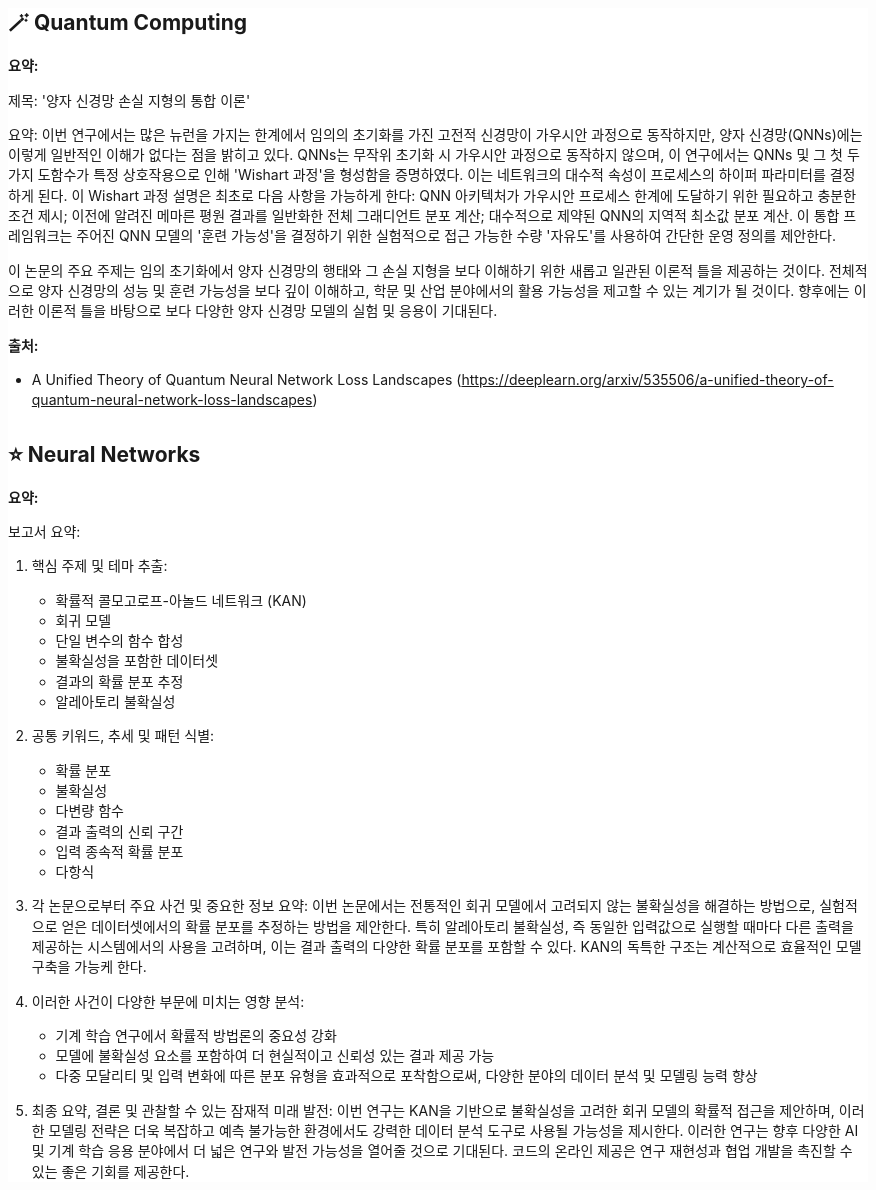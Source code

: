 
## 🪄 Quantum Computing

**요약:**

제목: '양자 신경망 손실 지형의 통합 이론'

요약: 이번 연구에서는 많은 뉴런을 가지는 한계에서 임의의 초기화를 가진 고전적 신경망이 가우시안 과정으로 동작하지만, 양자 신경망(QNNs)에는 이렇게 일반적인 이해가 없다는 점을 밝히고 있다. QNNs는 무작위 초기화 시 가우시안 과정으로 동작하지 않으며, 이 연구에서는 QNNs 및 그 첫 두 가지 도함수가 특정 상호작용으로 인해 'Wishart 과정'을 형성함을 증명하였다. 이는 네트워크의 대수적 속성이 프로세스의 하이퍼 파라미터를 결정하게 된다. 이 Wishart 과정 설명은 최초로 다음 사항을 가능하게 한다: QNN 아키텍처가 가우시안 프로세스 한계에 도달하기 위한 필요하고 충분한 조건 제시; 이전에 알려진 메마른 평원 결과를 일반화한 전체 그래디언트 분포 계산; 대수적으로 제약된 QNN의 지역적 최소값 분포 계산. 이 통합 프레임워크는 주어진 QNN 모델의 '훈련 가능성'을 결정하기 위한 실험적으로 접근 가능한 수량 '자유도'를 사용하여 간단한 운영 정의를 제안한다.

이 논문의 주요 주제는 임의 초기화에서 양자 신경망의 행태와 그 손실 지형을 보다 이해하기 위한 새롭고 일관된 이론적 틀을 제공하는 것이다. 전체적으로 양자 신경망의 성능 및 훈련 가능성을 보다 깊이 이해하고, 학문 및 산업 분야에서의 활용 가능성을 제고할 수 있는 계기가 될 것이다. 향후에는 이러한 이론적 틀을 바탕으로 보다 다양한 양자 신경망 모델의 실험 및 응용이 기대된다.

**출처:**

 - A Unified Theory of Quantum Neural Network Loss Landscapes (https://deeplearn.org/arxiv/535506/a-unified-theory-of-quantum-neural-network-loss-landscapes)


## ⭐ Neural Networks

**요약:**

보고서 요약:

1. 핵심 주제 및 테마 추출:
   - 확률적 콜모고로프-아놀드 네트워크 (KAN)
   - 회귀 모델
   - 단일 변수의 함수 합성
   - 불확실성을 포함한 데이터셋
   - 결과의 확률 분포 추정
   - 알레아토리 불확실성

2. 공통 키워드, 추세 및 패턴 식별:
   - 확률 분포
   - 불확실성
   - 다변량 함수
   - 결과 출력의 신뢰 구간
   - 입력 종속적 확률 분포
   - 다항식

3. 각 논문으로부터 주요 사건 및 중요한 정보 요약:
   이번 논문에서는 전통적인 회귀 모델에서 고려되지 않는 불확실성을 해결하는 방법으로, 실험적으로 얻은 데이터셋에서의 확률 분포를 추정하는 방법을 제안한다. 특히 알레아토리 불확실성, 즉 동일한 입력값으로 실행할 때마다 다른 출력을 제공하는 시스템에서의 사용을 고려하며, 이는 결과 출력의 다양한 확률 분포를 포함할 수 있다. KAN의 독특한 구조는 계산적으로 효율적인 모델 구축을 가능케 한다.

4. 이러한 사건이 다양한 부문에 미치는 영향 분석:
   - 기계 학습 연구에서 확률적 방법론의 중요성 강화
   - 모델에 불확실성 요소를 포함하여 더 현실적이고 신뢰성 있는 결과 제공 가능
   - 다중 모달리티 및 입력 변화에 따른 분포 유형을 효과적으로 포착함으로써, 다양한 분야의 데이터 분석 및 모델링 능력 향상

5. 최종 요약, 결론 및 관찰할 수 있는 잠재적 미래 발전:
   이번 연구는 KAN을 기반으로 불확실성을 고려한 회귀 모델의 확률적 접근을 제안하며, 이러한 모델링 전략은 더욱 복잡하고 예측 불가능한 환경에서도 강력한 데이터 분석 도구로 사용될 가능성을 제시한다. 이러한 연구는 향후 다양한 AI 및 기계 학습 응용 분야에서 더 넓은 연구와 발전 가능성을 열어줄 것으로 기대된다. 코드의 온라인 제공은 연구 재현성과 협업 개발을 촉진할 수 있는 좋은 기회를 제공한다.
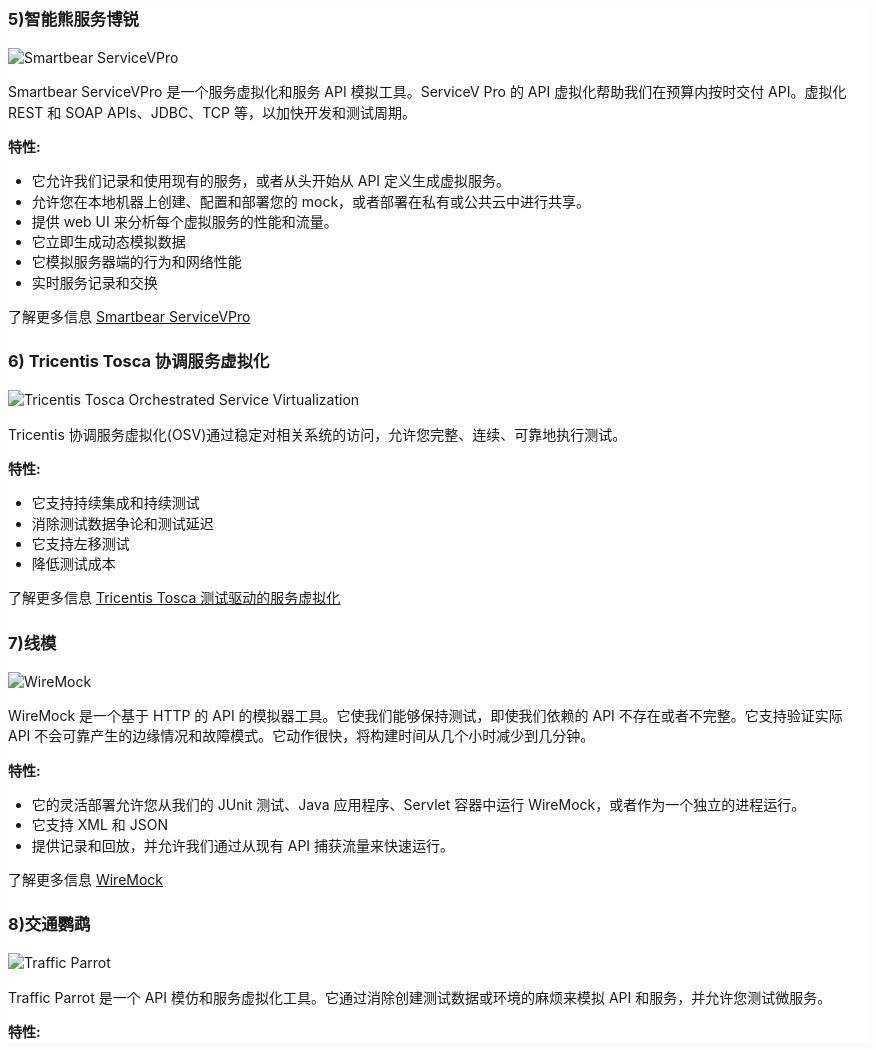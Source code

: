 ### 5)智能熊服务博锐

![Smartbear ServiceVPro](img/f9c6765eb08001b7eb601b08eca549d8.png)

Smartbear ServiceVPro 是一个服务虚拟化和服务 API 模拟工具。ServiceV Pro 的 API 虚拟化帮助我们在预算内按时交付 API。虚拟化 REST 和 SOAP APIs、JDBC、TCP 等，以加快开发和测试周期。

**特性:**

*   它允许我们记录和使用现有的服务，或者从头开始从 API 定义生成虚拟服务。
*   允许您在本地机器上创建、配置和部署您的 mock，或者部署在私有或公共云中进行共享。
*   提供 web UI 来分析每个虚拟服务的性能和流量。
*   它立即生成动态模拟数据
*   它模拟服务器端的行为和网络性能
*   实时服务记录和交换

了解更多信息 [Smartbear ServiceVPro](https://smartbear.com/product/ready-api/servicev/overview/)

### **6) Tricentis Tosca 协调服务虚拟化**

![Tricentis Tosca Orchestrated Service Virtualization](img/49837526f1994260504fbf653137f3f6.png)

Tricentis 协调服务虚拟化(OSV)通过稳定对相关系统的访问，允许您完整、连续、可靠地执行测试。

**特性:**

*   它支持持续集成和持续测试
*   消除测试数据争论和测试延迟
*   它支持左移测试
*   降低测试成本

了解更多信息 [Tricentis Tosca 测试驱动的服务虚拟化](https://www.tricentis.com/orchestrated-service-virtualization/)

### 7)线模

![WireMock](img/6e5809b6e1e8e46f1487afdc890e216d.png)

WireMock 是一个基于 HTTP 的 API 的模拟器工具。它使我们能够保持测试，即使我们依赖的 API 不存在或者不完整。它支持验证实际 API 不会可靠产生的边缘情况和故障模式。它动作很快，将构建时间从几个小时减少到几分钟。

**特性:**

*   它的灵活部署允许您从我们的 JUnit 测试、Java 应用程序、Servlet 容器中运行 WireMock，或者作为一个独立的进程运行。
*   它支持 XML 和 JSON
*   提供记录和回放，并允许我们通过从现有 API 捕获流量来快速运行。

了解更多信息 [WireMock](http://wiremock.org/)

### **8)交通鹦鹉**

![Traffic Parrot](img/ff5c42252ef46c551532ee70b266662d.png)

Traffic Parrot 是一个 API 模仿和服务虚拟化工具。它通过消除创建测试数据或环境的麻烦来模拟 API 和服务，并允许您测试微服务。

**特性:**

■ ■ ■ ■ ■ ■ ■

Problem requirements: From the line containing "Traffic Parrot 是一个" to the final line of the entries, print every line exactly and nothing else.

Response area:
Traffic Parrot 是一个 API 模仿和服务虚拟化工具。它通过消除创建测试数据或环境的麻烦来模拟 API 和服务，并允许您测试微服务。

**特性:**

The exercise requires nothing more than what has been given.